:: WORK ORDER ::
Of all the entries below, only the lines from the one with "- 💾 **LocalStorage" up to and including the one with "your own version" are to be duplicated exactly.

:: DATASET RECORDS ::
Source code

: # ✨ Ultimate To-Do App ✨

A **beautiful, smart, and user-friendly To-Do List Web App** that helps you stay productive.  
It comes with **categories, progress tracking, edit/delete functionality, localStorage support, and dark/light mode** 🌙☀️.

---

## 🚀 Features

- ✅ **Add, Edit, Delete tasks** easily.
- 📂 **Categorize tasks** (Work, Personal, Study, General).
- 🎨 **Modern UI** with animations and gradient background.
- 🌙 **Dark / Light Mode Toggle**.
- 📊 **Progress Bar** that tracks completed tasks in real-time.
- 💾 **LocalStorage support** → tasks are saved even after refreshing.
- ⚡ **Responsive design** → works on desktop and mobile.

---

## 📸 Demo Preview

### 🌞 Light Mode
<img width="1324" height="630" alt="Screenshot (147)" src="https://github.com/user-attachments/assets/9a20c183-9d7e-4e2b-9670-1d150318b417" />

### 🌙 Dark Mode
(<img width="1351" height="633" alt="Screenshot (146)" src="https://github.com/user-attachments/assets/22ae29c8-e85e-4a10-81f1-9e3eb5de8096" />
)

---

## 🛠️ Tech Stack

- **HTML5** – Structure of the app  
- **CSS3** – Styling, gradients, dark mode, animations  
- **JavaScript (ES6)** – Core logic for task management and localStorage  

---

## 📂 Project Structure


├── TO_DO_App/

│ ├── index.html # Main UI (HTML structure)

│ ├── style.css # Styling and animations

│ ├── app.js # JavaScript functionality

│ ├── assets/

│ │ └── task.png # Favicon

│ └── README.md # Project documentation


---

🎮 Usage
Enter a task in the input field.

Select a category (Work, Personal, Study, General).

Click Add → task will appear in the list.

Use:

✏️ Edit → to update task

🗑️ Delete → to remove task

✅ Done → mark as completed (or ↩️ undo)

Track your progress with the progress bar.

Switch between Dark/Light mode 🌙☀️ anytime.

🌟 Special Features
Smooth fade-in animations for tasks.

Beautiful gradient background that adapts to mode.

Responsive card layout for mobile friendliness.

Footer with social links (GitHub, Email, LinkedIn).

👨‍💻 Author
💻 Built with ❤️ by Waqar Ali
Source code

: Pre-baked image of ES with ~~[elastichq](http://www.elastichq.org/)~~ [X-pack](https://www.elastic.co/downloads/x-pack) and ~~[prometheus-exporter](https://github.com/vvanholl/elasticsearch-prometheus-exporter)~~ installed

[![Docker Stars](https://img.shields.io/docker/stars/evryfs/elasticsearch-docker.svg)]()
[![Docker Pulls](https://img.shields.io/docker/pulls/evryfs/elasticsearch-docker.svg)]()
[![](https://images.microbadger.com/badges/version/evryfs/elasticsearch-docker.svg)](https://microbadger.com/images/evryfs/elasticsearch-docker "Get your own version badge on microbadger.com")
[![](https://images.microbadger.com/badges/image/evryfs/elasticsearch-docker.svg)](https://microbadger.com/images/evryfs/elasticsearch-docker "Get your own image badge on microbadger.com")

:: SOLUTION FOR THIS PROBLEM ::
- 💾 **LocalStorage support** → tasks are saved even after refreshing.
- ⚡ **Responsive design** → works on desktop and mobile.

---

## 📸 Demo Preview

### 🌞 Light Mode
<img width="1324" height="630" alt="Screenshot (147)" src="https://github.com/user-attachments/assets/9a20c183-9d7e-4e2b-9670-1d150318b417" />

### 🌙 Dark Mode
(<img width="1351" height="633" alt="Screenshot (146)" src="https://github.com/user-attachments/assets/22ae29c8-e85e-4a10-81f1-9e3eb5de8096" />
)

---

## 🛠️ Tech Stack

- **HTML5** – Structure of the app  
- **CSS3** – Styling, gradients, dark mode, animations  
- **JavaScript (ES6)** – Core logic for task management and localStorage  

---

## 📂 Project Structure


├── TO_DO_App/

│ ├── index.html # Main UI (HTML structure)

│ ├── style.css # Styling and animations

│ ├── app.js # JavaScript functionality

│ ├── assets/

│ │ └── task.png # Favicon

│ └── README.md # Project documentation


---

🎮 Usage
Enter a task in the input field.

Select a category (Work, Personal, Study, General).

Click Add → task will appear in the list.

Use:

✏️ Edit → to update task

🗑️ Delete → to remove task

✅ Done → mark as completed (or ↩️ undo)

Track your progress with the progress bar.

Switch between Dark/Light mode 🌙☀️ anytime.

🌟 Special Features
Smooth fade-in animations for tasks.

Beautiful gradient background that adapts to mode.

Responsive card layout for mobile friendliness.

Footer with social links (GitHub, Email, LinkedIn).

👨‍💻 Author
💻 Built with ❤️ by Waqar Ali
Source code

: Pre-baked image of ES with ~~[elastichq](http://www.elastichq.org/)~~ [X-pack](https://www.elastic.co/downloads/x-pack) and ~~[prometheus-exporter](https://github.com/vvanholl/elasticsearch-prometheus-exporter)~~ installed

[![Docker Stars](https://img.shields.io/docker/stars/evryfs/elasticsearch-docker.svg)]()
[![Docker Pulls](https://img.shields.io/docker/pulls/evryfs/elasticsearch-docker.svg)]()
[![](https://images.microbadger.com/badges/version/evryfs/elasticsearch-docker.svg)](https://microbadger.com/images/evryfs/elasticsearch-docker "Get your own version badge on microbadger.com")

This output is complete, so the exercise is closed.